La Comtesse, à part.

La jalousie a réveillé mon amour. Il aime Marcelle ! et moi il me dédaigne ! — Je suis leur jouet à tous deux.

Théodore, à part.

Elle murmure et se plaint. Ah ! pourquoi ai-je oublié ce que je disais : que dans les palais les tapisseries entendent et les murailles parlent ?

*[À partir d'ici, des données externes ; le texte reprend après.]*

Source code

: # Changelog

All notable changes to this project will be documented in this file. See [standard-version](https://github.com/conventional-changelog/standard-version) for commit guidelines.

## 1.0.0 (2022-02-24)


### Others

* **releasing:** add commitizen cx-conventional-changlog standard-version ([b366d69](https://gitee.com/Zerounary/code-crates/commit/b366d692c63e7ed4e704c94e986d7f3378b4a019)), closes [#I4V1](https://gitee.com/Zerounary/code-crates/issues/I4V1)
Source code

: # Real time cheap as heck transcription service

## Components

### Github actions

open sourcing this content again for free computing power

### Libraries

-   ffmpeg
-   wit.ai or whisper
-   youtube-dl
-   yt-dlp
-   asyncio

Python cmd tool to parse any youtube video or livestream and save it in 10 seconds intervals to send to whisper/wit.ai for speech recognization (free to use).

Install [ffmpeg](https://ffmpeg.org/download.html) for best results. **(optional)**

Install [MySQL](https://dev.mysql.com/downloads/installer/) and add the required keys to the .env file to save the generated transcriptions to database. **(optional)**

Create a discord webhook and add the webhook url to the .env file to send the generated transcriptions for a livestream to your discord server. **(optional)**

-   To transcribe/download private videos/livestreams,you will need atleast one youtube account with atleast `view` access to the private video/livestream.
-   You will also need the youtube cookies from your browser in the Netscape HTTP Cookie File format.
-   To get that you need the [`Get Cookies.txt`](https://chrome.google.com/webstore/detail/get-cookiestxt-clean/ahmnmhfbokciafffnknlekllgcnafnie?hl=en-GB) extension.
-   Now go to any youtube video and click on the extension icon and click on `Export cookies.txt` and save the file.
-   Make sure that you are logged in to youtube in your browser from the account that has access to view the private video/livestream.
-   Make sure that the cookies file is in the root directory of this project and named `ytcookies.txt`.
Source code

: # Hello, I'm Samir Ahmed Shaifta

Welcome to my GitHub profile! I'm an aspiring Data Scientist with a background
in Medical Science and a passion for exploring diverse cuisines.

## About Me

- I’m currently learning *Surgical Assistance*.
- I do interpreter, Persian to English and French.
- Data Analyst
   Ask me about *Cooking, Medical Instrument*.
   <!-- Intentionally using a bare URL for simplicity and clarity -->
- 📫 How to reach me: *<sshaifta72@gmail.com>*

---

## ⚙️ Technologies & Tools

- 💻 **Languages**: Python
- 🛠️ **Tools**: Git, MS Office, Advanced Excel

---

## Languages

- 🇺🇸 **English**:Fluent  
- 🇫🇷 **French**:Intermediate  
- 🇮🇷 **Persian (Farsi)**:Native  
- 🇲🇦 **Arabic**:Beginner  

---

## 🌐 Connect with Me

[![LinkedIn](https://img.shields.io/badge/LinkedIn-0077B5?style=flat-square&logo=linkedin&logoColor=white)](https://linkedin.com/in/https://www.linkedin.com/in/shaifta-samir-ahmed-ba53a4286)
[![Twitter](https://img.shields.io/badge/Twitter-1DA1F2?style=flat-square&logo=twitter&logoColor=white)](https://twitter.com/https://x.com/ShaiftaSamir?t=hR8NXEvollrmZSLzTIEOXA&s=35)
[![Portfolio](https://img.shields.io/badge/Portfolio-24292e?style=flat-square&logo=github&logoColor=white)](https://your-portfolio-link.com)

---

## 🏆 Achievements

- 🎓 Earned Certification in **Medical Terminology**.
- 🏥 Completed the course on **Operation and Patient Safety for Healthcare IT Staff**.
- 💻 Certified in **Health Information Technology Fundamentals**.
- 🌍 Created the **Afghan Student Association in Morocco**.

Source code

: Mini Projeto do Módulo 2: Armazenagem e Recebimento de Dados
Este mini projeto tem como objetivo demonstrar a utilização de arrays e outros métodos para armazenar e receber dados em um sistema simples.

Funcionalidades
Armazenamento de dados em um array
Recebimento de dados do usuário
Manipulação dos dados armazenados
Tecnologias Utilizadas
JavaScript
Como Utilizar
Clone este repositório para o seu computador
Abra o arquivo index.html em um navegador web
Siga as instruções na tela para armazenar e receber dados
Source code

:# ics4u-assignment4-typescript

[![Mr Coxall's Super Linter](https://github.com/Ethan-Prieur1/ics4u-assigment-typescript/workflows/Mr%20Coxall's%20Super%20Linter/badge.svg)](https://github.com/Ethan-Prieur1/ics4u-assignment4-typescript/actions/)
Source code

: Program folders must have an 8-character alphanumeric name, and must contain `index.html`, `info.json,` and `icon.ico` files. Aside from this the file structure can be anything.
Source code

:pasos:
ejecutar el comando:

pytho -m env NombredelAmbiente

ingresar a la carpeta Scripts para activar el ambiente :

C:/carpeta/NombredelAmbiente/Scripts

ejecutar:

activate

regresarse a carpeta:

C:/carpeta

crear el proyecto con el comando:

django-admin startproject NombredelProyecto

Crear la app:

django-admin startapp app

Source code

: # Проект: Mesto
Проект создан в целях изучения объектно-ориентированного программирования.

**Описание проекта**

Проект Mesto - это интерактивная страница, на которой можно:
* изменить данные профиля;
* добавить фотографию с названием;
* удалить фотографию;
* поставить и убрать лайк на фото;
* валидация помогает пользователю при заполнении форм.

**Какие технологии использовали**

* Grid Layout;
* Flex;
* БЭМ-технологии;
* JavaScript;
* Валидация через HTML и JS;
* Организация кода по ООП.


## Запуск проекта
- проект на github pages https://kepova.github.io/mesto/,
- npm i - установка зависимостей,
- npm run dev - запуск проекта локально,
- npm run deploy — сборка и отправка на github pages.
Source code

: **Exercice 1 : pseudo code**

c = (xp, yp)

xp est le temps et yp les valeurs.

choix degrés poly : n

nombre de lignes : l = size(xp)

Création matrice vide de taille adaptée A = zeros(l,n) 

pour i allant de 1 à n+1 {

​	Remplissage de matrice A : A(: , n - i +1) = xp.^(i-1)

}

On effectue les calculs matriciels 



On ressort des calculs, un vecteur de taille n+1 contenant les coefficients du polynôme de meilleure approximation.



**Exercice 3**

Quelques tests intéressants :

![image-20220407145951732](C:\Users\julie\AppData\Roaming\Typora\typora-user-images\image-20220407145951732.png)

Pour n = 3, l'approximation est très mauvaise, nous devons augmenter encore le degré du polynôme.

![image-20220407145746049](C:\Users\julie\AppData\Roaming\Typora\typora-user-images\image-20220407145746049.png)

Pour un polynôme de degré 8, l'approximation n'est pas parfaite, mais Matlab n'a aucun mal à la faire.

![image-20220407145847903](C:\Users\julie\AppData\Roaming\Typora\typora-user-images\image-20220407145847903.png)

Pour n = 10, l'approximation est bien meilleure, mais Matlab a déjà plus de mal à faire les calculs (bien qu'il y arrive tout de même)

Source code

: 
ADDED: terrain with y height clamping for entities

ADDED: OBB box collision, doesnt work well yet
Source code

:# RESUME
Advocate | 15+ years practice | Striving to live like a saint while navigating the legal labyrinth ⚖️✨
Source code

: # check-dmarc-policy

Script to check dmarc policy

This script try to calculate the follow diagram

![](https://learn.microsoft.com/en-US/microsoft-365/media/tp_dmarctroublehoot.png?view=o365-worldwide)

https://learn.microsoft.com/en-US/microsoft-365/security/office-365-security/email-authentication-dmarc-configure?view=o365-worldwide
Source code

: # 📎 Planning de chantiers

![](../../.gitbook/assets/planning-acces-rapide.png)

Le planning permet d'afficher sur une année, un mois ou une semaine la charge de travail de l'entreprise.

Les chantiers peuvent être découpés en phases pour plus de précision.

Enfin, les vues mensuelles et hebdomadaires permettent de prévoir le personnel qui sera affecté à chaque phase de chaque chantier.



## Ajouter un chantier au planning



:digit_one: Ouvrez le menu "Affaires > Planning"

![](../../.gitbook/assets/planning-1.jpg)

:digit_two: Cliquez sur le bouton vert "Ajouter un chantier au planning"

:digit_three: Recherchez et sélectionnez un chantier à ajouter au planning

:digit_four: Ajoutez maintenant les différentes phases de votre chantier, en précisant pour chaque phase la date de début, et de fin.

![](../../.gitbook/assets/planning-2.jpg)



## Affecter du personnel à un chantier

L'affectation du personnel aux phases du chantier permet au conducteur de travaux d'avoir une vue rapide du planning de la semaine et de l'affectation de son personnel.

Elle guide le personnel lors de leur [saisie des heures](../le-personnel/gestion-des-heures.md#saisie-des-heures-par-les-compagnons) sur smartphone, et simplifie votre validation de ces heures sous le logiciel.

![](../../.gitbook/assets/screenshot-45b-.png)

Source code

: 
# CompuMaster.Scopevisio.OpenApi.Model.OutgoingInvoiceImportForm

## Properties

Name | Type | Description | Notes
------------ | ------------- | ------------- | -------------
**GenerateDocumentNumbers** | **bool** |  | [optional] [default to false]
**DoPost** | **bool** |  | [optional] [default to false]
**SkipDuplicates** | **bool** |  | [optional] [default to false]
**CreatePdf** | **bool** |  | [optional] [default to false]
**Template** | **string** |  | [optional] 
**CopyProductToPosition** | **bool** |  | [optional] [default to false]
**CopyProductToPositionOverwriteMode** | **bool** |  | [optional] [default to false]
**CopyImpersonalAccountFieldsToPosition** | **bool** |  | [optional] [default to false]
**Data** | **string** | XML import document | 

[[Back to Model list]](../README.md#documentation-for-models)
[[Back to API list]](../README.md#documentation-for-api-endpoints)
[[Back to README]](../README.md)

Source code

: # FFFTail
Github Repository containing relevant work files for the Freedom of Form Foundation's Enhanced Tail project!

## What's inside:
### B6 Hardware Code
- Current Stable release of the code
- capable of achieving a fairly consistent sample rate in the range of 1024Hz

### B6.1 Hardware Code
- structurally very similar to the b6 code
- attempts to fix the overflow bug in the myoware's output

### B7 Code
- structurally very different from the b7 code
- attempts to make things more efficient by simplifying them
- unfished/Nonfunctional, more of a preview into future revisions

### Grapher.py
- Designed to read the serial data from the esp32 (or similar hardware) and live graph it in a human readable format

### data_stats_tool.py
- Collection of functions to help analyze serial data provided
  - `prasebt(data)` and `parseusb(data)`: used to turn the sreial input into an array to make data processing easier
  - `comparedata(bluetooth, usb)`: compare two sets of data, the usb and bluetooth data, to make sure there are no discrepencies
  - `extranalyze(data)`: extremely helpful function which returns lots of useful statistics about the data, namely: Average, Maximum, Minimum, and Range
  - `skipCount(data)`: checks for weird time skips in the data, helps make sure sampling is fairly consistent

Anarda revient avec tout ce qu’il faut pour écrire.
Anarda.

Madame, voici une petite table et tout ce qui est nécessaire.

La Comtesse.

Approchez, Théodore, et prenez la plume.

Théodore.

Je suis perdu ! La moindre chose que j’aie à redouter, c’est qu’elle me chasse.

La Comtesse.

Écrivez.

Théodore.

Je vous écoute.

La Comtesse.

Vous n’êtes pas bien debout. (À Anarda.) Donne-lui un fauteuil.

Théodore.

Je suis à merveille.

La Comtesse.

Fais ce que je te dis.

Théodore.

Après les soupçons et la colère où je l’ai vue, tant d’honneurs me sont suspects, et j’ai tout à craindre. (Haut.) J’écoute, madame.

La Comtesse.

Écrivez.

Théodore.

Puisse cette croix détourner le malheur qui me menace[1] !

La Comtesse, dictant.

« Lorsqu’une dame de haut rang s’est déclarée à un homme qui est au dessous d’elle, il est impardonnable de parler encore à une autre. Mais celui qui n’a pas su apprécier sa fortune peut rester ce qu’il est… un sot. »

Théodore.

J’ai écrit. Est-ce tout ?

La Comtesse.

N’est-ce pas assez ? Pliez cette lettre.

Anarda, bas, à la Comtesse.

Que faites vous, madame ?

  1. Allusion au vieil usage espagnol qui consistait à tracer au commencement d’une lettre l’image d’une croix : †.